The first issue was with a Python application that was pulling a file from S3, parsing it, and turning it into a tab-separated values file before uploading it back to S3 to be further processed by another system. The error given by Python’s csv
package was:
_csv.Error: need to escape, but no escapechar set
Which was odd because we process many, many files during a day and this same code hasn’t needed to set anything else. After a bit of faffing around replicating the error locally, and isolating where in the code the error was occuring, I finally got it in my head to just grep the file for special characters. Sure enough, I found that the file contained tabs inside of the values, which given the logic of our program was causing it to have a bad time of it.
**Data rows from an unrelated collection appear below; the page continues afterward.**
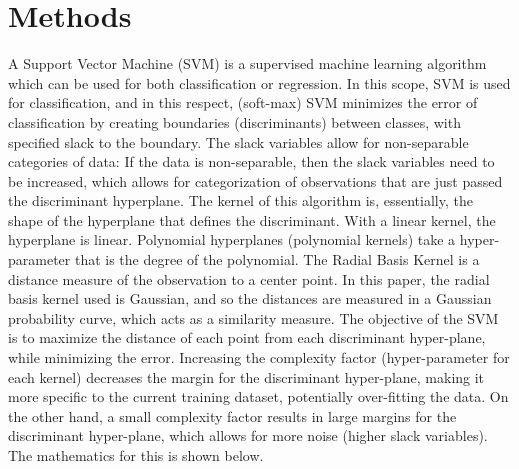 \documentclass[tikz]{article}
\begin{document}
\section{Methods}
\label{sec:methods}
A Support Vector Machine (SVM) is a supervised machine learning algorithm which can be used for both classification or regression. In this scope, SVM is used for classification, and in this respect, (soft-max) SVM minimizes the error of classification by creating boundaries (discriminants) between classes, with specified slack to the boundary. The slack variables allow for non-separable categories of data: If the data is non-separable, then the slack variables need to be increased, which allows for categorization of observations that are just passed the discriminant hyperplane. The kernel of this algorithm is, essentially, the shape of the hyperplane that defines the discriminant. With a linear kernel, the hyperplane is linear. Polynomial hyperplanes (polynomial kernels) take a hyper-parameter that is the degree of the polynomial. The Radial Basis Kernel is a distance measure of the observation to a center point. In this paper, the radial basis kernel used is Gaussian, and so the distances are measured in a Gaussian probability curve, which acts as a similarity measure. The objective of the SVM is to maximize the distance of each point from each discriminant hyper-plane, while minimizing the error. Increasing the complexity factor (hyper-parameter for each kernel) decreases the margin for the discriminant hyper-plane, making it more specific to the current training dataset, potentially over-fitting the data. On the other hand, a small complexity factor results in large margins for the discriminant hyper-plane, which allows for more noise (higher slack variables). The mathematics for this is shown below.
\end{document}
The command grep '\t' in.csv
gave me the lines containing the offending tabs, and grep -n '\t' in.csv | cut -d : -f 1
gave me just the line numbers, which is what I was asked for. The cut
command lets me select specific parts of a line, in this case I asked for -d :
which set the colon as the delimiter, and -f 1
which asked for just the first column.
This morning I was asked to look at another task that had failed, this time using a custom Go binary that, again, parsed a csv file from S3. Thinking I might get lucky I ran the same search for tabs in the file but came up empty. After some looking around I found a Stack Overflow question that pointed me in the right direction, but I first had to install the GNU version of grep
.
When Mac OS was merged with NeXTSTEP to create Mac OS X, the NeXT OS brought with it pure Unix underpinnings thanks to BSD1. Thanks to that lineage, the Mac contains all the Unix tools we’d expect, but it does not include the Linux tools you’d expect. There are sometimes subtle differences between the tools, and I’ve found that the (ugg…) GNU/Linux version of grep
to be more flexible. Luckily, Homebrew makes it trivially easy to install standard GNU tools, and running brew install grep
provided me with the ggrep
binary.
Equipped with the right tools for the job, I ran this command:
LC_ALL=C ggrep --color='auto' -P -n "[\x80-\xFF]" in.csv
I’ve written about setting LC_ALL=C
before, so I’ll skip that here. The rest of the command I’ll cover below.
--color='auto'
, this makes it much easier to spot the matching characters in a long string.
-P
, tells grep to use Perl-compatible regular expressions
-n
, print the line numbers
"[\x80-\xFF]"
, This searches the text for the extended ASCII characters ranging from hexadecimal code 80
, or €, to code FF
, the ÿ, or “Latin small letter y with diaeresis”, according to the ASCII table hosted at ascii-code.com.
Finally, in.csv
is just the file name.
After editing the file, re-uploading, and kicking off the job again, it completed successfully. How in the world is it 2025 and we still have text encoding issues?
-
I thought for years that NeXTSTEP was based on FreeBSD, but Wikipedia tells me that it was actually built initially on the older 4.3BSD-Tahoe. Sometimes I forget how long ago that really was, and how fast Steve Jobs was pushed out of Apple after the announcement of the Mac in 1984. ↩